Defense Secretary Mattis’ Pentagon Task Force is currently looking at boosting the lethality of the future Marine Infantryman- by having him do something else for the first four years of his (or her) career.
In a push for more mature, technically-savvy and mentally-agile combat Marines, the DoD is looking to do away with the “18-year-old grunt” model for a much more grounded and specialization-capable warrior.
“The optimal age for a close-combat soldier, the balance is … mid to late 20s,” said retired Army Maj. Gen. Robert Scales, the head of the Mattis task force in charge of making grunts more lethal.
The US Marines -as well as the rest of the military- has matured greatly in light of nearly twenty years of constant warfare, with regular infantry troops often filling roles that would have once been reserved for special operations. From training foreign forces to being reduced to small detachments all over the world, the missions have shown the weaknesses in simply tossing young and inexperienced soldiers at a problem that requires mature and seasoned individuals- often with more diverse skill sets than a novice rifleman can provide.
With this issue in mind, the current proposal is to recruit infantry Marines on a second enlistment, rather than focusing on manpower straight out of boot camp.
“The way JSOC [Joint Special Operations Command] operates is a telling point,” Scales said.
This idea may not go over well with the US Marines, who cherish the ideal image of the young grunt.
“Marines are deeply wedded to the young Marine, the 18 year old,” Scales told the Marine Corps Times.

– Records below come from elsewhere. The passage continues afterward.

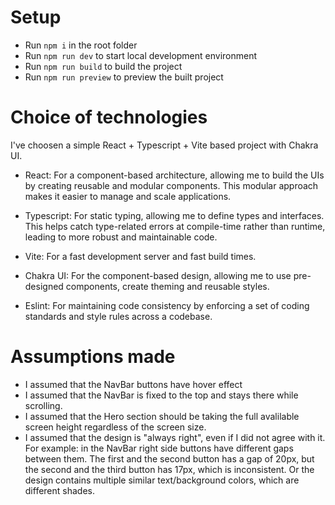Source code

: # Setup

- Run `npm i` in the root folder
- Run `npm run dev` to start local development environment
- Run `npm run build` to build the project
- Run `npm run preview` to preview the built project

# Choice of technologies

I've choosen a simple React + Typescript + Vite based project with Chakra UI.

- React: For a component-based architecture, allowing me to build the UIs by creating reusable and modular components. This modular approach makes it easier to manage and scale applications.

- Typescript: For static typing, allowing me to define types and interfaces. This helps catch type-related errors at compile-time rather than runtime, leading to more robust and maintainable code.

- Vite: For a fast development server and fast build times.

- Chakra UI: For the component-based design, allowing me to use pre-designed components, create theming and reusable styles.

- Eslint: For maintaining code consistency by enforcing a set of coding standards and style rules across a codebase.

# Assumptions made

- I assumed that the NavBar buttons have hover effect
- I assumed that the NavBar is fixed to the top and stays there while scrolling.
- I assumed that the Hero section should be taking the full avalilable screen height regardless of the screen size.
- I assumed that the design is "always right", even if I did not agree with it. For example: in the NavBar right side buttons have different gaps between them. The first and the second button has a gap of 20px, but the second and the third button has 17px, which is inconsistent. Or the design contains multiple similar text/background colors, which are different shades.
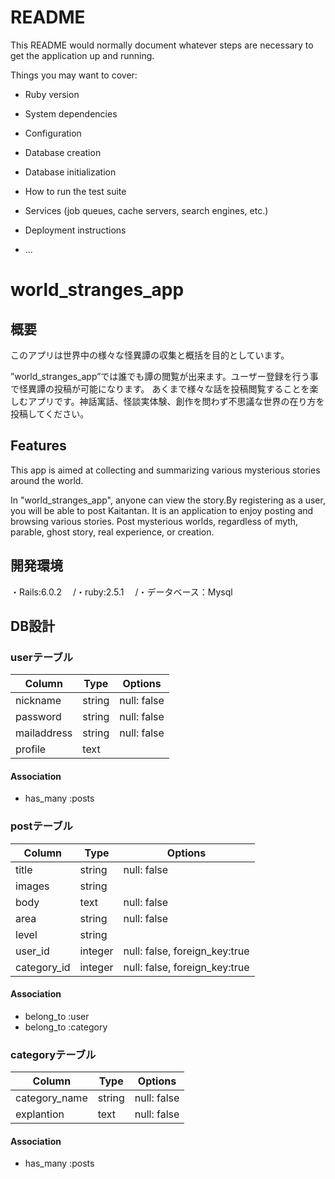 # README

This README would normally document whatever steps are necessary to get the
application up and running.

Things you may want to cover:

* Ruby version

* System dependencies

* Configuration

* Database creation

* Database initialization

* How to run the test suite

* Services (job queues, cache servers, search engines, etc.)

* Deployment instructions

* ...

# world_stranges_app

## 概要
このアプリは世界中の様々な怪異譚の収集と概括を目的としています。

”world_stranges_app”では誰でも譚の閲覧が出来ます。ユーザー登録を行う事で怪異譚の投稿が可能になります。
あくまで様々な話を投稿閲覧することを楽しむアプリです。神話寓話、怪談実体験、創作を問わず不思議な世界の在り方を投稿してください。

## Features
This app is aimed at collecting and summarizing various mysterious stories around the world.

In "world_stranges_app", anyone can view the story.By registering as a user, you will be able to post Kaitantan.
It is an application to enjoy posting and browsing various stories.
Post mysterious worlds, regardless of myth, parable, ghost story, real experience, or creation.

## 開発環境
・Rails:6.0.2 　/・ruby:2.5.1 　/・データベース：Mysql 

## DB設計

### userテーブル
|Column|Type|Options|
|------|----|-------|
|nickname|string|null: false|
|password|string|null: false|
|mailaddress|string|null: false|
|profile|text||
#### Association
- has_many :posts

### postテーブル
|Column|Type|Options|
|------|----|-------|
|title|string|null: false|
|images|string||
|body|text|null: false|
|area|string|null: false|
|level|string||
|user_id|integer|null: false, foreign_key:true|
|category_id|integer|null: false, foreign_key:true|
#### Association
- belong_to :user
- belong_to :category

### categoryテーブル
|Column|Type|Options|
|------|----|-------|
|category_name|string|null: false|
|explantion|text|null: false|
#### Association
- has_many :posts
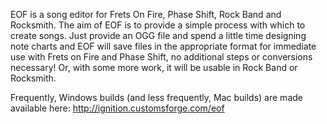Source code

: EOF is a song editor for Frets On Fire, Phase Shift, Rock Band and Rocksmith. The aim of EOF is to provide a simple process with which to create songs. Just provide an OGG file and spend a little time designing note charts and EOF will save files in the appropriate format for immediate use with Frets on Fire and Phase Shift, no additional steps or conversions necessary!  Or, with some more work, it will be usable in Rock Band or Rocksmith.

Frequently, Windows builds (and less frequently, Mac builds) are made available here:
http://ignition.customsforge.com/eof
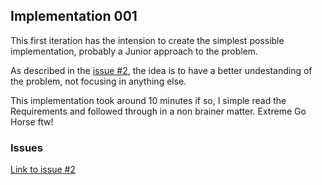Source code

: ## Implementation 001
This first iteration has the intension to create the simplest possible implementation, probably a Junior approach to the problem.

As described in the [issue #2](https://github.com/users/danielyoshizawa/projects/2?pane=issue&itemId=43213369), the idea is to have a better undestanding of the problem, not focusing in anything else.

This implementation took around 10 minutes if so, I simple read the Requirements
and followed through in a non brainer matter. Extreme Go Horse ftw!

### Issues
[Link to issue #2](https://github.com/users/danielyoshizawa/projects/2?pane=issue&itemId=43213369)
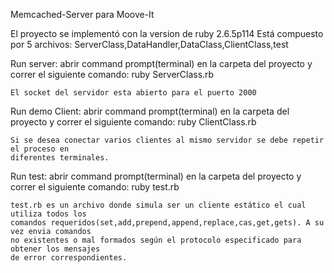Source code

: Memcached-Server para Moove-It

El proyecto se implementó con la version de ruby 2.6.5p114
Está compuesto por 5 archivos: ServerClass,DataHandler,DataClass,ClientClass,test


Run server:
	abrir command prompt(terminal) en la carpeta del proyecto y correr el siguiente comando:
	ruby ServerClass.rb
	
	El socket del servidor esta abierto para el puerto 2000

Run demo Client:
	abrir command prompt(terminal) en la carpeta del proyecto y correr el siguiente comando:
	ruby ClientClass.rb

	Si se desea conectar varios clientes al mismo servidor se debe repetir el proceso en
	diferentes terminales.

Run test:
	abrir command prompt(terminal) en la carpeta del proyecto y correr el siguiente comando:
	ruby test.rb
	
	test.rb es un archivo donde simula ser un cliente estático el cual utiliza todos los 
	comandos requeridos(set,add,prepend,append,replace,cas,get,gets). A su vez envia comandos
	no existentes o mal formados según el protocolo especificado para obtener los mensajes
	de error correspondientes.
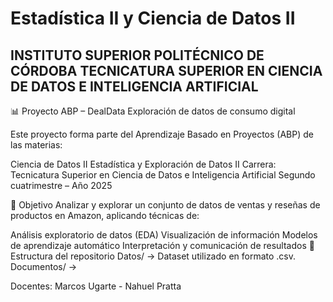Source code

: # Estadística II y Ciencia de Datos II

## INSTITUTO SUPERIOR POLITÉCNICO DE CÓRDOBA TECNICATURA SUPERIOR EN CIENCIA DE DATOS E INTELIGENCIA ARTIFICIAL

📊 Proyecto ABP – DealData
Exploración de datos de consumo digital

Este proyecto forma parte del Aprendizaje Basado en Proyectos (ABP) de las materias:

Ciencia de Datos II
Estadística y Exploración de Datos II
Carrera: Tecnicatura Superior en Ciencia de Datos e Inteligencia Artificial
Segundo cuatrimestre – Año 2025

🎯 Objetivo
Analizar y explorar un conjunto de datos de ventas y reseñas de productos en Amazon, aplicando técnicas de:

Análisis exploratorio de datos (EDA)
Visualización de información
Modelos de aprendizaje automático
Interpretación y comunicación de resultados
📂 Estructura del repositorio
Datos/ → Dataset utilizado en formato .csv.
Documentos/ →


Docentes: Marcos Ugarte - Nahuel Pratta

One “middle ground” option could be increasing the number of infantry slots for second-enlistment Marines.
“Having varied skill inside a squad is very useful,” Scales said. “That’s what an A-team is essentially,” Scales noted, mentioning the US Army Special Forces Operational Detachment A (ODA) units, the “first string” in a SF outfit.
Other authorities on the subject have argued that special operations forces are often more mature and capable due to their time as young grunts, and that the idea of young enlistees learning from experience should not be seen as a handicap or burden.
“With 16 years of infantry background, I learned 80 percent of my ground pounding in my first four years,” one Marine combat instructor told the Marine Corps Times. “And as the war has kind of slipped away from us, the majority of the seasoned fighters have moved on- because with no war, they feel cheated.”
Despite the differences of opinion, Commandant General Robert Neller has expressed his interests when it comes to looking at new ideas to make the Corps more lethal.
“General Neller has been remarkably enthusiastic in transforming how the Marine Corps fights,” Scales said.
After all, the very heart of the Marine Corps beats in cadence with the footsteps of the rifleman.